» **Problem**
The required output is the exact run of lines below that opens at the line with "- **Responsibilities**: Managers" and closes at the line with "- View candidates'".

» **Extracted material**
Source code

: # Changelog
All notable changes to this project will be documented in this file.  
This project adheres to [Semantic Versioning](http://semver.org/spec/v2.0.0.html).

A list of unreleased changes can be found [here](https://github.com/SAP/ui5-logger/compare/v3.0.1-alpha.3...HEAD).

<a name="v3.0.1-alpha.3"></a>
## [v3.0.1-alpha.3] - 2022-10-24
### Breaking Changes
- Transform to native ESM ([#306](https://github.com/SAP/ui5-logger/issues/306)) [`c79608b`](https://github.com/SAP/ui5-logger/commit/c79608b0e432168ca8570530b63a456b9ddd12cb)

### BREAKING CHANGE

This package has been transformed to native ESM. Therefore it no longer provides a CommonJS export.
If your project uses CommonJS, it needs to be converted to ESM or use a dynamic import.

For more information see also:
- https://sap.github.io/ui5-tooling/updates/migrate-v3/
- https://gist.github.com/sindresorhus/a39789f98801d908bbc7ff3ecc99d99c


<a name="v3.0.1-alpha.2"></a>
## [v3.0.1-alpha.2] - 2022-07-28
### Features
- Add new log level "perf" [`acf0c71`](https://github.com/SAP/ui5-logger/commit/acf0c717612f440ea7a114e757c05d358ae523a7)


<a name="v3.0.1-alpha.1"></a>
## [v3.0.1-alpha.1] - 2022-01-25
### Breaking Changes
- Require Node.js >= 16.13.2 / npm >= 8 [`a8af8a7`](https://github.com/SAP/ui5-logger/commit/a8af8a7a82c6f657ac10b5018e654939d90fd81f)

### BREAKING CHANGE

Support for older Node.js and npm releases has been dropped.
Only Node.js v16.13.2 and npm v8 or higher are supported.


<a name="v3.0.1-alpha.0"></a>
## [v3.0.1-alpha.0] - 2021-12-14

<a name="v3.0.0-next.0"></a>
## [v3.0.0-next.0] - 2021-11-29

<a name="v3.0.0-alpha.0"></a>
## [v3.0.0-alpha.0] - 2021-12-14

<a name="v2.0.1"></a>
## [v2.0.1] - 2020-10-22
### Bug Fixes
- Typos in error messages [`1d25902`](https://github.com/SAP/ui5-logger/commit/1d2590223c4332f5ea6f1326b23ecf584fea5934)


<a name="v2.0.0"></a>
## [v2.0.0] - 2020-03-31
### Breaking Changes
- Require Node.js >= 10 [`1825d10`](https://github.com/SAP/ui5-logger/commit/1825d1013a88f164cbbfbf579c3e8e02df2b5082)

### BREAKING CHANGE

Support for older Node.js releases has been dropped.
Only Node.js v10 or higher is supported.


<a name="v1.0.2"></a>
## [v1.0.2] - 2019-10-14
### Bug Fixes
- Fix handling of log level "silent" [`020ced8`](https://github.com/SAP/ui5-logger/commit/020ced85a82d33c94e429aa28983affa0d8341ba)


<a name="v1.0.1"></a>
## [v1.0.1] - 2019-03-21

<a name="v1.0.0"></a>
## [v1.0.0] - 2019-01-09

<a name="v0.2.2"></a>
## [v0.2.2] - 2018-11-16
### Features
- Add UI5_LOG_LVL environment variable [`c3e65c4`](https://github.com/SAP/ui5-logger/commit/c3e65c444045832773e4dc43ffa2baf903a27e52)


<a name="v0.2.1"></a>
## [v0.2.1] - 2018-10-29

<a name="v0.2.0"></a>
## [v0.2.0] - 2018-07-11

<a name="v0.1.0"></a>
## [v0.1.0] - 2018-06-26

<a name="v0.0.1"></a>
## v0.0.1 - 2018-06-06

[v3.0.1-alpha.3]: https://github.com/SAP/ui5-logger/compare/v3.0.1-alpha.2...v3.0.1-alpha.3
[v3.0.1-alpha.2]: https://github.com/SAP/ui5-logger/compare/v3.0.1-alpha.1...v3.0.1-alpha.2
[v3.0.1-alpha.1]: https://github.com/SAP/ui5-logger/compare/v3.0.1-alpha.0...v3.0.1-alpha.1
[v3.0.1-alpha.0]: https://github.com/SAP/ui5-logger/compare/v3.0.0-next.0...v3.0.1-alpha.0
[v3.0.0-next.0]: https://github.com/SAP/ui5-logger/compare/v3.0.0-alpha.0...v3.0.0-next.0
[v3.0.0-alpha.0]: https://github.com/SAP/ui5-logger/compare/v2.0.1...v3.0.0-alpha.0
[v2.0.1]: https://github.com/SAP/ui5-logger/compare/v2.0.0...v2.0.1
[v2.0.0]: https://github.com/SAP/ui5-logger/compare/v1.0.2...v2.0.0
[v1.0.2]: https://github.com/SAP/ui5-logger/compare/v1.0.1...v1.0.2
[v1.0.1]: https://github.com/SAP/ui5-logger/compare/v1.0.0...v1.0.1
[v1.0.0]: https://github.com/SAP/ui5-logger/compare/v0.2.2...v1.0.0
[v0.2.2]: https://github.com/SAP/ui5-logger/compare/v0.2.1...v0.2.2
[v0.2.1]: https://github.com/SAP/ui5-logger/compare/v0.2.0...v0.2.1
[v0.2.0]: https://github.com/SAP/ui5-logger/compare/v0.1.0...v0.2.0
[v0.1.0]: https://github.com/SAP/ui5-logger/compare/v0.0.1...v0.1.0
* * *
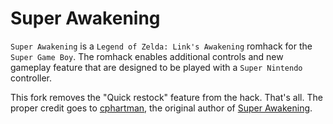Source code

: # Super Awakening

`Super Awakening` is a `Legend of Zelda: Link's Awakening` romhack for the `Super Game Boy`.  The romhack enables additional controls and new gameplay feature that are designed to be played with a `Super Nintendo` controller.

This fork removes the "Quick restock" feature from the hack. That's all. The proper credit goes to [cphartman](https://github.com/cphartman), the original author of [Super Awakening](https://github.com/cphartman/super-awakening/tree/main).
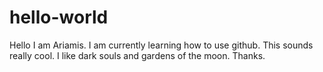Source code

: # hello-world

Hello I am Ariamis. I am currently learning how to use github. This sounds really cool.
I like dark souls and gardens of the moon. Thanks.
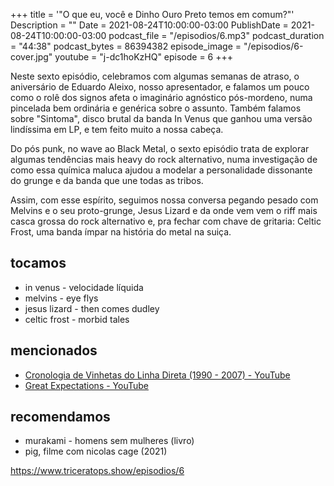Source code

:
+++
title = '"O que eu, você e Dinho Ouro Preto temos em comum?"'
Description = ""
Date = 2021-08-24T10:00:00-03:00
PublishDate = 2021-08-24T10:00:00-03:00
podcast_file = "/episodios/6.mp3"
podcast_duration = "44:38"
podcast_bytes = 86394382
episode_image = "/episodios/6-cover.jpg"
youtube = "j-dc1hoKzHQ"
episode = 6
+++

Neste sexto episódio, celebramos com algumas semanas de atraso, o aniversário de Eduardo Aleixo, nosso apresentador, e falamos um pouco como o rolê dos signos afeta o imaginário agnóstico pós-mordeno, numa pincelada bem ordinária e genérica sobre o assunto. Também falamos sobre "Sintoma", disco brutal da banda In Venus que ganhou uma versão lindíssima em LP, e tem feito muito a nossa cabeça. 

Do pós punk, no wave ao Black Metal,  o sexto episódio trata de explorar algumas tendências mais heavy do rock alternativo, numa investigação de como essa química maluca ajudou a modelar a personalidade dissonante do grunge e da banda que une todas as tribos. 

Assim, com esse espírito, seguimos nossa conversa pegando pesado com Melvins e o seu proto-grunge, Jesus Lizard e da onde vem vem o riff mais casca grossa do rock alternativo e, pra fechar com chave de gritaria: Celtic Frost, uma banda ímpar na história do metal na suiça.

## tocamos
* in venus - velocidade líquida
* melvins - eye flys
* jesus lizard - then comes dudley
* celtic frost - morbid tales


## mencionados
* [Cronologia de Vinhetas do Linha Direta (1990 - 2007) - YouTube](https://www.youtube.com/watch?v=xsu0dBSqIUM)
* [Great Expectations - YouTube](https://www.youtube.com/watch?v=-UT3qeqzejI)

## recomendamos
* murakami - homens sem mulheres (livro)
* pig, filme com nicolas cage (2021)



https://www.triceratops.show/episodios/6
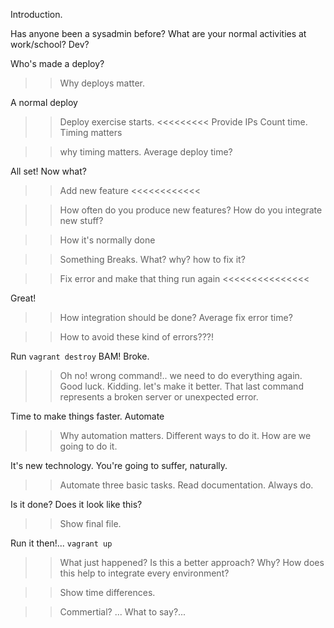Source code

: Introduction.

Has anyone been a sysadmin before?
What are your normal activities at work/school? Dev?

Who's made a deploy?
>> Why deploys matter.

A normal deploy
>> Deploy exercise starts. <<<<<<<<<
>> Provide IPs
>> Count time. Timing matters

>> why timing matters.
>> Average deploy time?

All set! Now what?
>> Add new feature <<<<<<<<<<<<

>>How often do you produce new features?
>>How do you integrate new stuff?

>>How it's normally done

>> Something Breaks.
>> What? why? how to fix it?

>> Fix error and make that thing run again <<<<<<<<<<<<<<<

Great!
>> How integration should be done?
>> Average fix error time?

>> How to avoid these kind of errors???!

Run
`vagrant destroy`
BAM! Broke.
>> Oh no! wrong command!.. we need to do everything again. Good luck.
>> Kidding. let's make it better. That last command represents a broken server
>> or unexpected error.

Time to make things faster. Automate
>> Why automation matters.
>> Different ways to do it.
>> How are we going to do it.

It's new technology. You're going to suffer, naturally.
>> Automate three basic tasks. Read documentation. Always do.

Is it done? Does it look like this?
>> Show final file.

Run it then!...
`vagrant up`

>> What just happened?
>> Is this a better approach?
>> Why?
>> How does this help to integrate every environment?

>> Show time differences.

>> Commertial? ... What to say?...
==
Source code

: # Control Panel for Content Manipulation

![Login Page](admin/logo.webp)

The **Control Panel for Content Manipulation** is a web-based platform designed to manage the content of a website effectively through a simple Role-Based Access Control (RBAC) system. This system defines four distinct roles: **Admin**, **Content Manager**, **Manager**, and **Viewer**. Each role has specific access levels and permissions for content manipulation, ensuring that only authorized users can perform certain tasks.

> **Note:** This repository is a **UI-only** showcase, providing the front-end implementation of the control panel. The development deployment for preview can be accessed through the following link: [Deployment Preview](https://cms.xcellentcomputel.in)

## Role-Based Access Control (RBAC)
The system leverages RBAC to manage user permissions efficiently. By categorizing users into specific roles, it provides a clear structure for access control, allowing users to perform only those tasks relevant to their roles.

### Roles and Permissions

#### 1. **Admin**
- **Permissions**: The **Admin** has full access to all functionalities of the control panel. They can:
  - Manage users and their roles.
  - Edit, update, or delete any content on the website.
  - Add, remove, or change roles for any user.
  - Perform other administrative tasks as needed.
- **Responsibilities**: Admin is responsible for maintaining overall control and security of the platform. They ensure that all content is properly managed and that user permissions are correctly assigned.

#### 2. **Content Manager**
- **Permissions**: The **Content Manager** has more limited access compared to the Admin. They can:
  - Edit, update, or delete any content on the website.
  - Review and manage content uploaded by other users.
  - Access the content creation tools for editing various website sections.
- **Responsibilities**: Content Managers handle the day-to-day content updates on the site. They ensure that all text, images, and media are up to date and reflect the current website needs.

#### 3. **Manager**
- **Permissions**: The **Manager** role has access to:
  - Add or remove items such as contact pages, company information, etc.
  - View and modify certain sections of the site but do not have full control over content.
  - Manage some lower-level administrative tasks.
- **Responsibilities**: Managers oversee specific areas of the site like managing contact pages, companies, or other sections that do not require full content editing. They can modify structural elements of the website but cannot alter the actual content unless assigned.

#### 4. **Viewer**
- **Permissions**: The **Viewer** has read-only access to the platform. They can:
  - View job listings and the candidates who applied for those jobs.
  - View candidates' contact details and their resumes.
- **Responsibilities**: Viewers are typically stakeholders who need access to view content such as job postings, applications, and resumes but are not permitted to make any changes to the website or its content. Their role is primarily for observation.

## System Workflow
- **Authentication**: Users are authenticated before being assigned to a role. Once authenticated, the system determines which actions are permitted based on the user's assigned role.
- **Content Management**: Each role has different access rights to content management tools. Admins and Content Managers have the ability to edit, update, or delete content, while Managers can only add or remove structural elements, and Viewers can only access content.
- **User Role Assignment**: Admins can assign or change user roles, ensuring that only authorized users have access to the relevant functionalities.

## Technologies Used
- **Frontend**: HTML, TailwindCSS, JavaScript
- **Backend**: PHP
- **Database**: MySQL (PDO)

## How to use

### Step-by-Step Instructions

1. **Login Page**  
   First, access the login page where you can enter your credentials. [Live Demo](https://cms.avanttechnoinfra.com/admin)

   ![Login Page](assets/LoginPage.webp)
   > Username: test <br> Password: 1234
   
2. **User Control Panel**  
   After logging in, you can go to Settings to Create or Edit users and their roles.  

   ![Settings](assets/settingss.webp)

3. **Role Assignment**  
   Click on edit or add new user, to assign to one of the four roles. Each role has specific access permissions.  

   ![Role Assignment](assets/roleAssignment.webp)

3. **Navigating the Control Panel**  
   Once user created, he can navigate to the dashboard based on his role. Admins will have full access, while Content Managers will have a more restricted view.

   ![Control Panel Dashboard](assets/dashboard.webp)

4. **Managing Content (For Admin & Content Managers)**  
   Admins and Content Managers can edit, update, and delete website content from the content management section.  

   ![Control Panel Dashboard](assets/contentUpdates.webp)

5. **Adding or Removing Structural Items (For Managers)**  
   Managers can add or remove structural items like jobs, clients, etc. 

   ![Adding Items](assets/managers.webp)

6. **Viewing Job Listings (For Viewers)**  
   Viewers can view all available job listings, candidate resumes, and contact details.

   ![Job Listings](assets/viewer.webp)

» **Answer section**
- **Responsibilities**: Managers oversee specific areas of the site like managing contact pages, companies, or other sections that do not require full content editing. They can modify structural elements of the website but cannot alter the actual content unless assigned.

#### 4. **Viewer**
- **Permissions**: The **Viewer** has read-only access to the platform. They can:
  - View job listings and the candidates who applied for those jobs.
  - View candidates' contact details and their resumes.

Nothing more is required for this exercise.